Records drawn from a dataset:
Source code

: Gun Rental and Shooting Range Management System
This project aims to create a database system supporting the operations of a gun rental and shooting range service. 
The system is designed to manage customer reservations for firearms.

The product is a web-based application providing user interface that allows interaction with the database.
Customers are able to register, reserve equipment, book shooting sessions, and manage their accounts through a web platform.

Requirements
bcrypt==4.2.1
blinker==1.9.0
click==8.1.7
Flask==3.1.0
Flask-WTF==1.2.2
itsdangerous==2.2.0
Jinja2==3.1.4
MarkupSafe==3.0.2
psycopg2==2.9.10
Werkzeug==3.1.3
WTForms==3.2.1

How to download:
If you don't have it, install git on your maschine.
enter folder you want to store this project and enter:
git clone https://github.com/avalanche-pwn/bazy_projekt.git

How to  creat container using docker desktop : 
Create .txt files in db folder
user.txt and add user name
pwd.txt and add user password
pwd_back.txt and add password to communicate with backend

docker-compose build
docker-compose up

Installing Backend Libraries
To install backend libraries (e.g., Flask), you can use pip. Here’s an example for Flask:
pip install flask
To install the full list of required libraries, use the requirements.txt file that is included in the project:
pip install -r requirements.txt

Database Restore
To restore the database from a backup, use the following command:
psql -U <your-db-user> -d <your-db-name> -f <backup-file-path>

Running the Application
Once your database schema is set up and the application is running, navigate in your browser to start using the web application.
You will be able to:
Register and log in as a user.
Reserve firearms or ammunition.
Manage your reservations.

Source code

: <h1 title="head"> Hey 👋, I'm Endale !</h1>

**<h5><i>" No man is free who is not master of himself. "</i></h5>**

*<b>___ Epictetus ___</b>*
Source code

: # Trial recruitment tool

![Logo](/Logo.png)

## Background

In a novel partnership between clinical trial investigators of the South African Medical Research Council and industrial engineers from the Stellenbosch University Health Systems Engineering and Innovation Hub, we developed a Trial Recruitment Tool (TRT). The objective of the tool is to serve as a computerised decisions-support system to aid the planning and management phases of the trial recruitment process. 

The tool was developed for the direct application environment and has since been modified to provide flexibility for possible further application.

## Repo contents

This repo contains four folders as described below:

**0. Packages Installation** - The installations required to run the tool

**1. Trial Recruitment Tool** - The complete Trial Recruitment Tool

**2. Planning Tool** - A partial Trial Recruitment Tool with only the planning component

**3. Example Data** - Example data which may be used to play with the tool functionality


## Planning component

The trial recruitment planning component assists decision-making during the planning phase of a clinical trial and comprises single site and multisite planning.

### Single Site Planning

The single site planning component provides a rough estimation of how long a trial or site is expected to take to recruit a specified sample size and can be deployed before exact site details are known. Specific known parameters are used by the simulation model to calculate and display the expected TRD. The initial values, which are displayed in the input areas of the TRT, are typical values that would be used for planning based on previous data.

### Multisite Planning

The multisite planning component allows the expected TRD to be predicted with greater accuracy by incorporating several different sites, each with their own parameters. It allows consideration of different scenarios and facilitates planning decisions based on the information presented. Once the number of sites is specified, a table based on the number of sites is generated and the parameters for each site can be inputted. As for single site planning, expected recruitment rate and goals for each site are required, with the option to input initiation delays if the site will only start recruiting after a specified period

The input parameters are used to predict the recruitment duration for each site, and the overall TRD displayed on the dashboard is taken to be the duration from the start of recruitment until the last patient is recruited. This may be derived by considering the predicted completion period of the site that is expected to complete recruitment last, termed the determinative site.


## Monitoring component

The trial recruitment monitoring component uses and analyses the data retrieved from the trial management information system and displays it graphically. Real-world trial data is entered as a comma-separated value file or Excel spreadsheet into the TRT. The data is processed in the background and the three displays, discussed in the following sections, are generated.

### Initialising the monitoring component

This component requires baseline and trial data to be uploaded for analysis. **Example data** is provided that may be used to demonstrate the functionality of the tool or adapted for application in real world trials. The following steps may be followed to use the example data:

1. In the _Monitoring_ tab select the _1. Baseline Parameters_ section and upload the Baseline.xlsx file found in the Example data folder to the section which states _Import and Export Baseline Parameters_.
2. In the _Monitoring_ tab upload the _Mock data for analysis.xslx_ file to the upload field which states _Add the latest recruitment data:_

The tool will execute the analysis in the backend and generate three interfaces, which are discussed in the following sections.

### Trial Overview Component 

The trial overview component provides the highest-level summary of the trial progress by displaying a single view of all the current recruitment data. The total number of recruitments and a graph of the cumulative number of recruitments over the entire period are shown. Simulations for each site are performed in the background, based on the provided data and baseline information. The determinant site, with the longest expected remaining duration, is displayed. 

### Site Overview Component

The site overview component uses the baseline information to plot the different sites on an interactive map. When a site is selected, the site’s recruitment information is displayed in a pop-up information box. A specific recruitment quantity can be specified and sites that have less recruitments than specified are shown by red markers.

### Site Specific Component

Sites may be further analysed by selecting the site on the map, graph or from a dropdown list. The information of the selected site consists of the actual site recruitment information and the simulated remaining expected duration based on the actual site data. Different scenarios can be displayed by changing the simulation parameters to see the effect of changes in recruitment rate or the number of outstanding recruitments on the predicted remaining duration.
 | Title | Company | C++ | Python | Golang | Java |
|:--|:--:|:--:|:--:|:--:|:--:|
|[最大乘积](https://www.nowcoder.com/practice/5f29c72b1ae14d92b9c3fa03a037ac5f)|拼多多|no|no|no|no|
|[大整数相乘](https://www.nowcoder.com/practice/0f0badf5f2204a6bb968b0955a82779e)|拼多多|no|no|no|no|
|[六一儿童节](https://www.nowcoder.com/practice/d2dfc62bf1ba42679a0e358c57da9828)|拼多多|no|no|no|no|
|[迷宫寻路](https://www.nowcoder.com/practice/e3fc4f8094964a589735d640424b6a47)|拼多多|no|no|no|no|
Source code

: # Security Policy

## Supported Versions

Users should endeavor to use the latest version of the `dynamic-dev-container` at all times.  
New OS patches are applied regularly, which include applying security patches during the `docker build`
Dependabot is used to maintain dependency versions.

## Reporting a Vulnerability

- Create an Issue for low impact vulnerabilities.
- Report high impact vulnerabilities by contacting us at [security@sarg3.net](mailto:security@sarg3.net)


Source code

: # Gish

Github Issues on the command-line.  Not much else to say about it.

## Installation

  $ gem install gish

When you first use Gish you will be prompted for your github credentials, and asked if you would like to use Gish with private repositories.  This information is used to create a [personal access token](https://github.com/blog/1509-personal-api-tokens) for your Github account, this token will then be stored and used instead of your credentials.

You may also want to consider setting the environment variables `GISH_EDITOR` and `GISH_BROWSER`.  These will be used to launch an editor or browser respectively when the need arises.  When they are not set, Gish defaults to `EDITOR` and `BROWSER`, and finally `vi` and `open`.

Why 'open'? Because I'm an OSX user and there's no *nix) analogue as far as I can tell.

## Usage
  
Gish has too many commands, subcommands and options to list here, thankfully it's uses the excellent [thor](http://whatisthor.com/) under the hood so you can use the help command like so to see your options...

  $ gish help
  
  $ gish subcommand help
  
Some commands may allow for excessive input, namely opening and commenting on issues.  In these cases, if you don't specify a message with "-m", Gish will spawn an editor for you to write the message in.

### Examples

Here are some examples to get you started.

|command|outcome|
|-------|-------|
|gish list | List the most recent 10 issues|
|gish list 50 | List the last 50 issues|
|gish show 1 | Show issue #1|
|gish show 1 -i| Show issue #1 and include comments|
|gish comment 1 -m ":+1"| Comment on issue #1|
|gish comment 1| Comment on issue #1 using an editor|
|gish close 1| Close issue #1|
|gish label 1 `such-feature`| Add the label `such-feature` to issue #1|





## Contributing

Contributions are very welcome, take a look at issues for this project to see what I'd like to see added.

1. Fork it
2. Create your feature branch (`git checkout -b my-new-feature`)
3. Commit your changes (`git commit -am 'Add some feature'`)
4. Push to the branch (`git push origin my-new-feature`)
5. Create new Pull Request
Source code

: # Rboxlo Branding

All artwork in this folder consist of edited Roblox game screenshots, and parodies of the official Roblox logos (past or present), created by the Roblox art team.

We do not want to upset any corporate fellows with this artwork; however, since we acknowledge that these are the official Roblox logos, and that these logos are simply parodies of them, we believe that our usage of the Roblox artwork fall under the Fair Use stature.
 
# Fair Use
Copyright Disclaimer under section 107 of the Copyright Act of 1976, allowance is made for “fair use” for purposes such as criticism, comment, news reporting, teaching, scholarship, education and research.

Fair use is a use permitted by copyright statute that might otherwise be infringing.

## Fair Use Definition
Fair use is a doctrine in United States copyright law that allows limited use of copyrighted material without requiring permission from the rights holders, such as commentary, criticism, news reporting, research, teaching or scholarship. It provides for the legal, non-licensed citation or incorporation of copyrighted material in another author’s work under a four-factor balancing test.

* _WORK TASK_: Could you retype exactly the lines above, starting at the line that contains "Register and log in as a user." and ending at the line that contains "## Planning component", and nothing more?

* _SOLUTION TO THIS EXERCISE_:
Register and log in as a user.
Reserve firearms or ammunition.
Manage your reservations.

Source code

: <h1 title="head"> Hey 👋, I'm Endale !</h1>

**<h5><i>" No man is free who is not master of himself. "</i></h5>**

*<b>___ Epictetus ___</b>*
Source code

: # Trial recruitment tool

![Logo](/Logo.png)

## Background

In a novel partnership between clinical trial investigators of the South African Medical Research Council and industrial engineers from the Stellenbosch University Health Systems Engineering and Innovation Hub, we developed a Trial Recruitment Tool (TRT). The objective of the tool is to serve as a computerised decisions-support system to aid the planning and management phases of the trial recruitment process. 

The tool was developed for the direct application environment and has since been modified to provide flexibility for possible further application.

## Repo contents

This repo contains four folders as described below:

**0. Packages Installation** - The installations required to run the tool

**1. Trial Recruitment Tool** - The complete Trial Recruitment Tool

**2. Planning Tool** - A partial Trial Recruitment Tool with only the planning component

**3. Example Data** - Example data which may be used to play with the tool functionality


## Planning component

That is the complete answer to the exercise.